After installation, verify that OpenCV is present in the active conda environment.
Run the Segmentation Test
The following script exports a segmentation model if needed, opens camera 0 through a GStreamer pipeline, and runs YOLOv8 segmentation frame by frame:
import os
import cv2
from ultralytics import YOLO
import time
model = YOLO("yolov8m-seg.pt")
if not os.path.exists("yolov8m-seg.engine"):
model.export(format="engine")
trt_model = YOLO("yolov8m-seg.engine")
def gstreamer_pipeline(capture_width=1920, capture_height=1080,
framerate=30, flip_method=0,
display_width=640, display_height=480):
return (
"nvarguscamerasrc ! "
"video/x-raw(memory:NVMM), "
"width=(int)%d, height=(int)%d, "
"format=(string)NV12, framerate=(fraction)%d/1 ! "
"nvvidconv flip-method=%d ! "
"video/x-raw, width=(int)%d, height=(int)%d, format=(string)BGRx ! "
"videoconvert ! "
"video/x-raw, format=(string)BGR ! appsink"
% (
capture_width,
capture_height,
framerate,
flip_method,
display_width,
display_height,
)
)
video_cap = cv2.VideoCapture(gstreamer_pipeline(), cv2.CAP_GSTREAMER)

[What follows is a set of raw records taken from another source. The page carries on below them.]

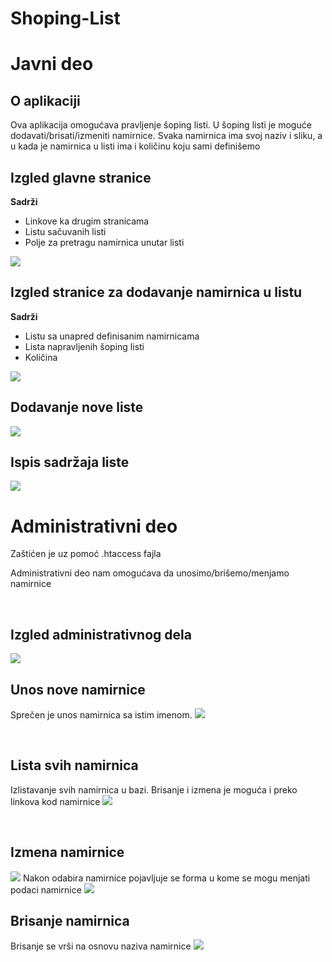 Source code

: # Shoping-List
# Javni deo
## O aplikaciji
Ova aplikacija omogućava pravljenje šoping listi. U šoping listi je moguće dodavati/brisati/izmeniti namirnice.
Svaka namirnica ima svoj naziv i sliku, a u kada je namirnica u listi ima i količinu koju sami definišemo

## Izgled glavne stranice

**Sadrži**
- Linkove ka drugim stranicama
- Listu sačuvanih listi
- Polje za pretragu namirnica unutar listi
<img src="https://drive.google.com/uc?export=view&id=1-Bjfm0sVij4dUknlRBEe343GUB8Y2ve3" />

<br />

## Izgled stranice za dodavanje namirnica u listu

**Sadrži**
- Listu sa unapred definisanim namirnicama
- Lista napravljenih šoping listi
- Količina
<img src="https://drive.google.com/uc?export=view&id=1-Mg4wNqTVUS36NiomTo_-tlPFX9gKWOW" />

<br />

## Dodavanje nove liste

<img src="https://drive.google.com/uc?export=view&id=1-44LzwR08TZsT7IQ57twHjWzG1-AIpWN" />

<br />

## Ispis sadržaja liste

<img src="https://drive.google.com/uc?export=view&id=1-7kd5HmtBjhu-kUGSEebKS4Rk4C3W8Rs" />

<br />

# Administrativni deo
Zaštićen je uz pomoć .htaccess fajla

Administrativni deo nam omogućava da unosimo/brišemo/menjamo namirnice

<br />

## Izgled administrativnog dela

<img src="https://drive.google.com/uc?export=view&id=1-mfCR8D15pR7rqqAQ2bTsadYHe3GUzQo" />

<br />

## Unos nove namirnice
Sprečen je unos namirnica sa istim imenom.
<img src="https://drive.google.com/uc?export=view&id=1-TJxMCvafsizu0HDkgz8mh_vjLfbS845" />

<br />

## Lista svih namirnica
Izlistavanje svih namirnica u bazi. Brisanje i izmena je moguća i preko linkova kod namirnice
<img src="https://drive.google.com/uc?export=view&id=1-ThWl1aDV1cxNQpGpr_VTpPqlAuQ6RUe" />

<br />

## Izmena namirnice

<img src="https://drive.google.com/uc?export=view&id=1-r1MdKbeEmU7XK_4SpUdxFfQj5SDNDhV" />
Nakon odabira namirnice pojavljuje se forma u kome se mogu menjati podaci namirnice
<img src="https://drive.google.com/uc?export=view&id=1-xIC9b2s4drCfqNPH91QYcZb_wMXLQ0D" />
<br />

## Brisanje namirnica
Brisanje se vrši na osnovu naziva namirnice
<img src="https://drive.google.com/uc?export=view&id=1-jgluNTG6QZAr3wCv44kogQPOGy31iDb" />
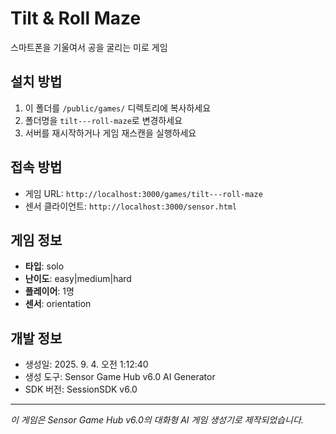 # Tilt & Roll Maze

스마트폰을 기울여서 공을 굴리는 미로 게임

## 설치 방법

1. 이 폴더를 `/public/games/` 디렉토리에 복사하세요
2. 폴더명을 `tilt---roll-maze`로 변경하세요
3. 서버를 재시작하거나 게임 재스캔을 실행하세요

## 접속 방법

- 게임 URL: `http://localhost:3000/games/tilt---roll-maze`
- 센서 클라이언트: `http://localhost:3000/sensor.html`

## 게임 정보

- **타입**: solo
- **난이도**: easy|medium|hard
- **플레이어**: 1명
- **센서**: orientation

## 개발 정보

- 생성일: 2025. 9. 4. 오전 1:12:40
- 생성 도구: Sensor Game Hub v6.0 AI Generator
- SDK 버전: SessionSDK v6.0

---

*이 게임은 Sensor Game Hub v6.0의 대화형 AI 게임 생성기로 제작되었습니다.*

while video_cap.isOpened():
success, frame = video_cap.read()
if success:
start = time.perf_counter()
results = trt_model(frame)
end = time.perf_counter()
fps = 1 / (end - start)
annotated_frame = results[0].plot()
annotated_frame = cv2.cvtColor(annotated_frame, cv2.COLOR_RGB2BGR)
cv2.putText(
annotated_frame,
f"FPS: {fps:.2f}",
(10, 30),
cv2.FONT_HERSHEY_SIMPLEX,
1,
(0, 255, 0),
2,
cv2.LINE_AA,
)
cv2.imshow("frame", annotated_frame)
if cv2.waitKey(1) & 0xFF == ord("q"):
break
else:
break
video_cap.release()
cv2.destroyAllWindows()
If everything is wired correctly, the result looks like this:
Common Runtime Issues
libffi / p11-kit Symbol Errors
sudo apt install --reinstall libffi7 libp11-kit0
sudo apt list --installed | grep libffi
sudo find /usr -name libffi.so.7
ln -sf /your/path/to/libffi.so.7 ~/anaconda3/envs/[your_env_name]/lib/libffi.so.7
libgomp.so.1: cannot allocate memory in static TLS block
This is a common ARM-side runtime problem. The usual workaround is:
export LD_PRELOAD=/usr/lib/aarch64-linux-gnu/libgomp.so.1
Or inside Python:
import os
os.environ["LD_PRELOAD"] = "/usr/lib/aarch64-linux-gnu/libgomp.so.1"
import cv2
GStreamer Plugin Cache Problems
If you see warnings about libgstlibav.so failing to load:
rm -rf ~/.cache/gstreamer-1.0/
This is usually enough to clear the stale cache and let GStreamer rebuild it.
At this point, you have moved from a static-image TensorRT export into a live Jetson camera inference pipeline, which is where the platform starts to feel genuinely useful.